Your answer should be every line of the records that contains the word "cdot", copied as it stands.

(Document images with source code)

________________

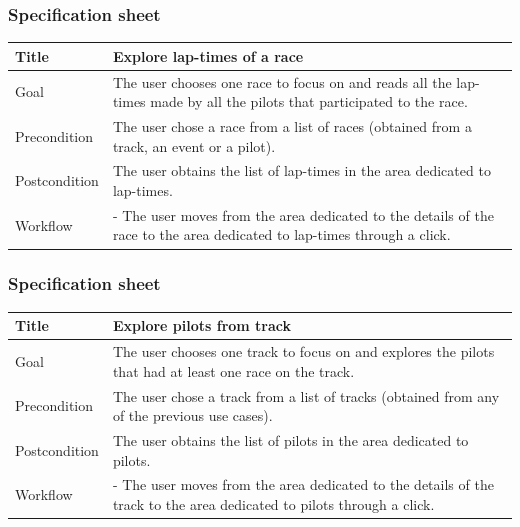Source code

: \documentclass{beamer}
\begin{document}
\begin{frame}
    \frametitle{Specification sheet}
    \begin{table}
        \tiny
        \begin{tabular}{|p{2cm}|p{6cm}|}
        \hline
        Title & \textbf{Explore lap-times of a race} \\
        \hline
        Goal & The user chooses one race to focus on and reads all the lap-times made by all the pilots 
        that participated to the race.\\
        \hline
        Precondition & The user chose a race from a list of races (obtained from a track, an event or a pilot).\\
        \hline
        Postcondition & The user obtains the list of lap-times in the area dedicated to lap-times. \\
        \hline
        Workflow &
        - The user moves from the area dedicated to the details of the race to the
        area dedicated to lap-times through a click. \\
        \hline
        \end{tabular}
\end{table}
\end{frame}

\begin{frame}
    \frametitle{Specification sheet}
    \begin{table}
        \tiny
        \begin{tabular}{|p{2cm}|p{6cm}|}
        \hline
        Title & \textbf{Explore pilots from track} \\
        \hline
        Goal & The user chooses one track to focus on and explores the pilots that had at least one race on the track. \\
        \hline
        Precondition & The user chose a track from a list of tracks (obtained from any of the previous use cases).\\
        \hline
        Postcondition & The user obtains the list of pilots in the area dedicated to pilots. \\
        \hline
        Workflow &
        - The user moves from the area dedicated to the details of the track to the
        area dedicated to pilots through a click. \\
        \hline
        \end{tabular}
\end{table}
\end{frame}
\end{document}
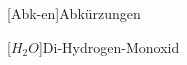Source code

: \begin{acronym}[DHBW]
 [Abk-en]{Abkürzungen}


 [\ensuremath{H_2O}]{Di-Hydrogen-Monoxid}

\end{acronym}
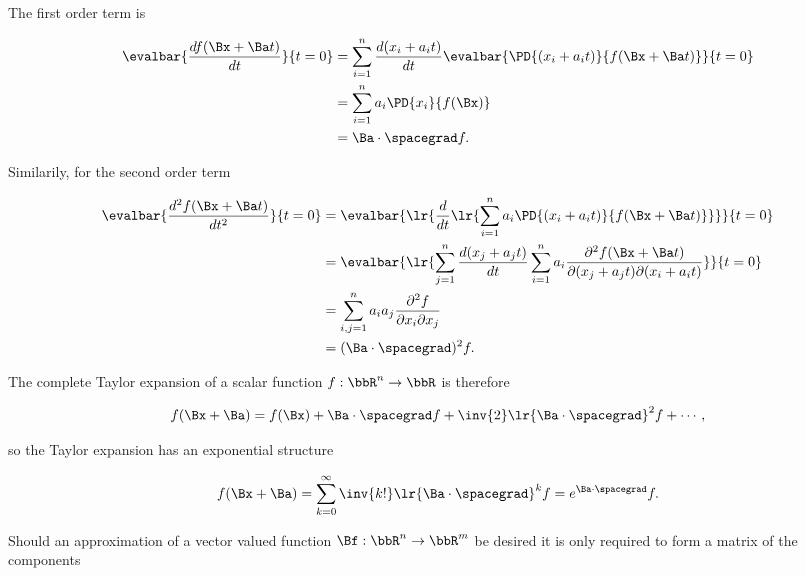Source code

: The first order term is

\begin{dmath}\label{eqn:jacobianAndHessian:80}
\begin{aligned}
\evalbar{\frac{df(\Bx + \Ba t)}{dt}}{t = 0}
&=
\sum_{i = 1}^n
\frac{d( x_i + a_i t)}{dt}
\evalbar{\PD{(x_i + a_i t)}{f(\Bx + \Ba t)}}{t = 0} \\
&=
\sum_{i = 1}^n
a_i
\PD{x_i}{f(\Bx)} \\
&= \Ba \cdot \spacegrad f.
\end{aligned}
\end{dmath}

Similarily, for the second order term

\begin{dmath}\label{eqn:jacobianAndHessian:100}
\begin{aligned}
\evalbar{\frac{d^2 f(\Bx + \Ba t)}{dt^2}}{t = 0}
&=
\evalbar{\lr{
   \frac{d}{dt}
   \lr{
   \sum_{i = 1}^n
   a_i
   \PD{(x_i + a_i t)}{f(\Bx + \Ba t)}
   }
   }
}{t = 0} \\
&=
\evalbar{
   \lr{
      \sum_{j = 1}^n
      \frac{d(x_j + a_j t)}{dt}
         \sum_{i = 1}^n
         a_i
      \frac{\partial^2 f(\Bx + \Ba t)}{\partial (x_j + a_j t) \partial (x_i + a_i t) }
   }
}{t = 0} \\
&=
\sum_{i,j = 1}^n a_i a_j \frac{\partial^2 f}{\partial x_i \partial x_j} \\
&=
(\Ba \cdot \spacegrad)^2 f.
\end{aligned}
\end{dmath}

The complete Taylor expansion of a scalar function \( f : \bbR^n \rightarrow \bbR \) is therefore

\begin{dmath}\label{eqn:jacobianAndHessian:120}
f(\Bx + \Ba)
= f(\Bx) +
\Ba \cdot \spacegrad f +
\inv{2} \lr{ \Ba \cdot \spacegrad}^2 f + \cdots,
\end{dmath}

so the Taylor expansion has an exponential structure

\begin{equation}\label{eqn:jacobianAndHessian:140}
f(\Bx + \Ba) = \sum_{k = 0}^\infty \inv{k!} \lr{ \Ba \cdot \spacegrad}^k f = e^{\Ba \cdot \spacegrad} f.
\end{equation}

Should an approximation of a vector valued function \( \Bf : \bbR^n \rightarrow \bbR^m \) be desired it is only required to form a matrix of the components

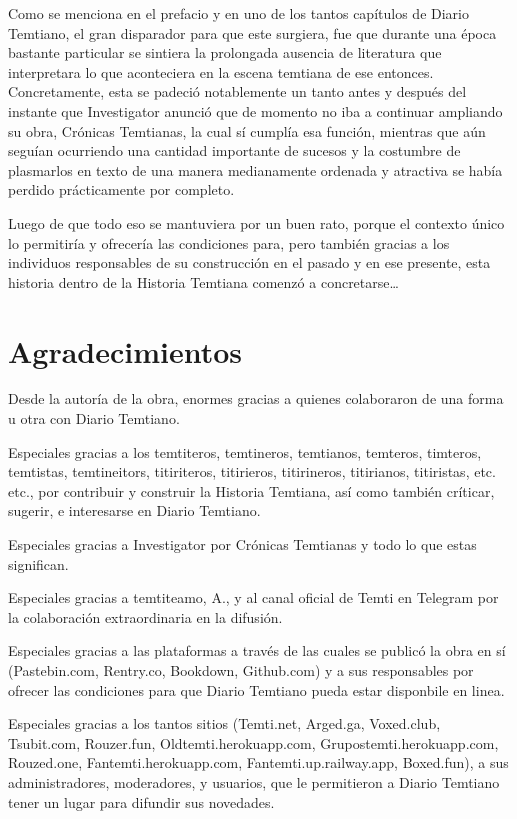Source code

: \documentclass[
]{book}
\begin{document}
Como se menciona en el prefacio y en uno de los tantos capítulos de Diario Temtiano, el gran disparador para que este surgiera, fue que durante una época bastante particular se sintiera la prolongada ausencia de literatura que interpretara lo que aconteciera en la escena temtiana de ese entonces. Concretamente, esta se padeció notablemente un tanto antes y después del instante que Investigator anunció que de momento no iba a continuar ampliando su obra, Crónicas Temtianas, la cual sí cumplía esa función, mientras que aún seguían ocurriendo una cantidad importante de sucesos y la costumbre de plasmarlos en texto de una manera medianamente ordenada y atractiva se había perdido prácticamente por completo.

Luego de que todo eso se mantuviera por un buen rato, porque el contexto único lo permitiría y ofrecería las condiciones para, pero también gracias a los individuos responsables de su construcción en el pasado y en ese presente, esta historia dentro de la Historia Temtiana comenzó a concretarse\ldots{}

\hypertarget{agradecimientos}{%
\section*{Agradecimientos}\label{agradecimientos}}

Desde la autoría de la obra, enormes gracias a quienes colaboraron de una forma u otra con Diario Temtiano.

Especiales gracias a los temtiteros, temtineros, temtianos, temteros, timteros, temtistas, temtineitors, titiriteros, titirieros, titirineros, titirianos, titiristas, etc. etc., por contribuir y construir la Historia Temtiana, así como también críticar, sugerir, e interesarse en Diario Temtiano.

Especiales gracias a Investigator por Crónicas Temtianas y todo lo que estas significan.

Especiales gracias a temtiteamo, A., y al canal oficial de Temti en Telegram por la colaboración extraordinaria en la difusión.

Especiales gracias a las plataformas a través de las cuales se publicó la obra en sí (Pastebin.com, Rentry.co, Bookdown, Github.com) y a sus responsables por ofrecer las condiciones para que Diario Temtiano pueda estar disponbile en linea.

Especiales gracias a los tantos sitios (Temti.net, Arged.ga, Voxed.club, Tsubit.com, Rouzer.fun, Oldtemti.herokuapp.com, Grupostemti.herokuapp.com, Rouzed.one, Fantemti.herokuapp.com, Fantemti.up.railway.app, Boxed.fun), a sus administradores, moderadores, y usuarios, que le permitieron a Diario Temtiano tener un lugar para difundir sus novedades.
\end{document}
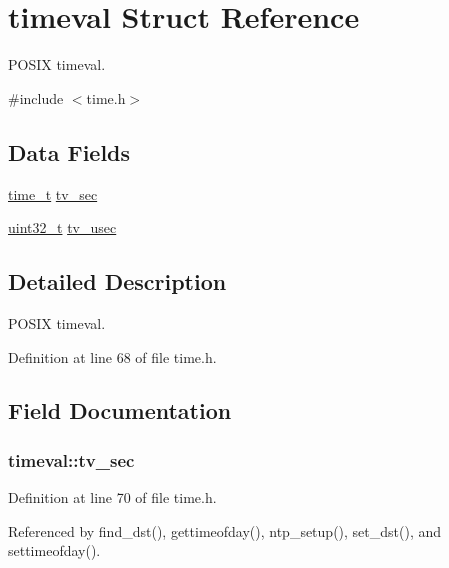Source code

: \hypertarget{structtimeval}{}\section{timeval Struct Reference}
\label{structtimeval}


P\+O\+S\+IX timeval.  




{\ttfamily \#include $<$time.\+h$>$}

\subsection*{Data Fields}
\begin{DoxyCompactItemize}
\item 
\hyperlink{time_8h_a3346b04b0420b32ccf6b706551b70762}{time\+\_\+t} \hyperlink{structtimeval_aef6ddab1064c430758f9f913b7e4a21e}{tv\+\_\+sec}
\item 
\hyperlink{send_8c_a435d1572bf3f880d55459d9805097f62}{uint32\+\_\+t} \hyperlink{structtimeval_a8fd7abf5420981b3ff58bb23df458587}{tv\+\_\+usec}
\end{DoxyCompactItemize}


\subsection{Detailed Description}
P\+O\+S\+IX timeval. 

Definition at line 68 of file time.\+h.



\subsection{Field Documentation}
\subsubsection[{\texorpdfstring{tv\+\_\+sec}{tv_sec}}]{ timeval\+::tv\+\_\+sec}\hypertarget{structtimeval_aef6ddab1064c430758f9f913b7e4a21e}{}\label{structtimeval_aef6ddab1064c430758f9f913b7e4a21e}


Definition at line 70 of file time.\+h.



Referenced by find\+\_\+dst(), gettimeofday(), ntp\+\_\+setup(), set\+\_\+dst(), and settimeofday().

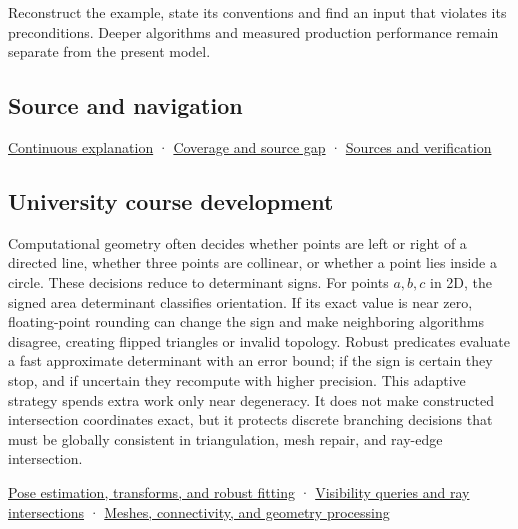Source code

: Reconstruct the example, state its conventions and find an input that violates its preconditions. Deeper algorithms and measured production performance remain separate from the present model.

\subsection{Source and navigation}\label{source-and-navigation}

\href{Continuous\%20Notes/Computing\%20Foundations\%20-\%20From\%20Bits\%20to\%20C++\%20and\%20Systems\%20APIs\#Keep\%20the\%20promises\%20visible\%20while\%20moving\%20between\%20representations}{Continuous explanation} · \hyperref[appendix-fd090d982a15]{Coverage and source gap} · \hyperref[appendix-a103e7846d21]{Sources and verification}

\subsection{University course development}\label{university-course-development}

Computational geometry often decides whether points are left or right of a directed line, whether three points are collinear, or whether a point lies inside a circle. These decisions reduce to determinant signs. For points \(a,b,c\) in 2D, the signed area determinant classifies orientation. If its exact value is near zero, floating-point rounding can change the sign and make neighboring algorithms disagree, creating flipped triangles or invalid topology. Robust predicates evaluate a fast approximate determinant with an error bound; if the sign is certain they stop, and if uncertain they recompute with higher precision. This adaptive strategy spends extra work only near degeneracy. It does not make constructed intersection coordinates exact, but it protects discrete branching decisions that must be globally consistent in triangulation, mesh repair, and ray-edge intersection.

\href{Continuous\%20Notes/University\%20-\%20Worlds,\%20Images\%20and\%20Inference\%20-\%20Graphics,\%20Vision\%20and\%20Photography\#Pose\%20estimation,\%20transforms,\%20and\%20robust\%20fitting}{Pose estimation, transforms, and robust fitting} · \href{Continuous\%20Notes/University\%20-\%20Worlds,\%20Images\%20and\%20Inference\%20-\%20Graphics,\%20Vision\%20and\%20Photography\#Visibility\%20queries\%20and\%20ray\%20intersections}{Visibility queries and ray intersections} · \href{Continuous\%20Notes/University\%20-\%20Worlds,\%20Images\%20and\%20Inference\%20-\%20Graphics,\%20Vision\%20and\%20Photography\#Meshes,\%20connectivity,\%20and\%20geometry\%20processing}{Meshes, connectivity, and geometry processing}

________________

■ **Result of this exercise**
&= \Ba \cdot \spacegrad f.
(\Ba \cdot \spacegrad)^2 f.
\Ba \cdot \spacegrad f +
\inv{2} \lr{ \Ba \cdot \spacegrad}^2 f + \cdots,
f(\Bx + \Ba) = \sum_{k = 0}^\infty \inv{k!} \lr{ \Ba \cdot \spacegrad}^k f = e^{\Ba \cdot \spacegrad} f.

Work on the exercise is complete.